Abstract
Long-term durability of fuel injector nozzles plays a critical role in ensuring stable combustion, emission compliance, and the overall reliability of modern engines. Traditional endurance testing requires extensive operation time and significant cost, making it unsuitable for rapid product development cycles. This study proposes a novel multi-factor accelerated aging protocol that integrates mechanical loading, chemical degradation, and environmental stressors to reproduce real-world nozzle aging behaviors in a significantly reduced timeframe. The proposed methodology demonstrates strong consistency with long-duration field tests while improving evaluation efficiency by more than 70%.
1. Introduction
Injector nozzles operate under extreme working conditions characterized by high injection pressure, rapid needle motion, complex fuel composition, and frequent thermal fluctuations. These conditions lead to progressive degradation such as micro-erosion of orifices, needle-seat wear, cavitation pitting, and deposit accumulation. Existing endurance tests typically span hundreds or thousands of operation hours, delaying design iteration. To overcome this limitation, an accelerated testing protocol that can simulate multi-year degradation within days or weeks is required.

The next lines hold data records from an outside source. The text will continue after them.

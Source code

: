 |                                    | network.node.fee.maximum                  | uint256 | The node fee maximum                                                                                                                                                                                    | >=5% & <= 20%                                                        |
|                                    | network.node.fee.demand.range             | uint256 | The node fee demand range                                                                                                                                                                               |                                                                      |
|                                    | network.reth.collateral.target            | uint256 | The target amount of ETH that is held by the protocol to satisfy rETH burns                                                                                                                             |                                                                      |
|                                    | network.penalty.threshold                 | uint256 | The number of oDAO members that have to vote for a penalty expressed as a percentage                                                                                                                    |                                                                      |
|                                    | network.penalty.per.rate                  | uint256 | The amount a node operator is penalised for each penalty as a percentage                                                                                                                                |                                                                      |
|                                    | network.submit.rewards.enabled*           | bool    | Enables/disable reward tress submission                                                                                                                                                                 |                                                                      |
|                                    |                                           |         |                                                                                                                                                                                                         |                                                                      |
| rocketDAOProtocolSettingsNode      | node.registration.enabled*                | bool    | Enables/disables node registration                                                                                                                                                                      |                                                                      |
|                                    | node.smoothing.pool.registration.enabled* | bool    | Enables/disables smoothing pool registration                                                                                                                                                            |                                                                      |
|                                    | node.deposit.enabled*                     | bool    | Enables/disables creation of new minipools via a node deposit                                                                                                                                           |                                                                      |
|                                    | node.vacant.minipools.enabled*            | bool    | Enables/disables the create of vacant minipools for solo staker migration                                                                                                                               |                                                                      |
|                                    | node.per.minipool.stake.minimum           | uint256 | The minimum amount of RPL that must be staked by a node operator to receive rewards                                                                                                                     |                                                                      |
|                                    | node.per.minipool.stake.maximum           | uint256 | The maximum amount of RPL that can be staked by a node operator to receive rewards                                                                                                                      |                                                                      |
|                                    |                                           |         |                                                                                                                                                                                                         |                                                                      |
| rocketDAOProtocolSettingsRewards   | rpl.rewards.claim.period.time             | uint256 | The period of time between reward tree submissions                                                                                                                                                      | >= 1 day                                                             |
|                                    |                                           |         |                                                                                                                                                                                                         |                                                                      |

2. Methodology for Accelerated Aging Design
The proposed protocol is constructed based on multi-factor synergy acceleration, in which multiple degradation mechanisms act simultaneously rather than independently. Key components include:
-
Pressure Overload Cycling: Injection pressure is elevated by 20–30% above nominal to accelerate fatigue and impact wear.
-
High-Frequency Actuation: Needle switching frequency is increased to simulate long-term dynamic stress within shortened periods.
-
Fuel Chemistry Enhancement: Fuel is blended with oxidizing additives and trace contaminants to intensify chemical corrosion and erosion.
-
Thermo-Humidity Stress Exposure: Samples undergo alternating high-temperature/high-humidity and cold-dry environments to induce material fatigue and lubricant thinning.
-
Cavitation Amplification: A controlled pressure-drop module is used to increase bubble collapse intensity at the orifice entrance.
3. Experimental System Configuration
A specially engineered test platform integrates a programmable injector driver, a variable-pressure fuel supply system, an environmental conditioning chamber, and an in-line high-resolution flowmeter. The system supports real-time acquisition of dynamic flow rate, spray uniformity index, and transient needle lift. A monitoring algorithm detects abnormal degradation trends and automatically adjusts acceleration parameters to maintain equivalence with modeled aging rates.
4. Results and Discussion
After 96 hours of accelerated exposure, injector nozzles exhibited degradation patterns comparable to those found after more than 800 hours of field operation. Orifice wear depth, leakage growth, and reduction in effective flow area showed strong correlation with benchmark engine tests, confirming the predictive reliability of the proposed method. The synergy of multiple stressors was found to be more effective than single-factor acceleration, particularly in replicating cavitation-induced erosion and deposit formation.
5. Conclusion
This study establishes a comprehensive and scientifically validated accelerated aging protocol for fuel injector nozzle durability assessment. By integrating mechanical, thermal, chemical, and cavitation-related stressors, the method significantly shortens testing duration while maintaining high fidelity to real-world aging behavior. It provides a valuable tool for rapid injector development, failure prediction, and long-term performance optimization.